Directions for this task =>
Look through the data below. Collect every line where the word "Pass" occurs.

Document images with source code:

== == ==

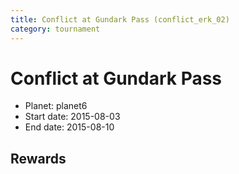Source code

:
 ```yaml
---
title: Conflict at Gundark Pass (conflict_erk_02)
category: tournament
---
```

# Conflict at Gundark Pass

  * Planet: planet6
  * Start date: 2015-08-03
  * End date: 2015-08-10

## Rewards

== == ==

Written answer =>
title: Conflict at Gundark Pass (conflict_erk_02)
# Conflict at Gundark Pass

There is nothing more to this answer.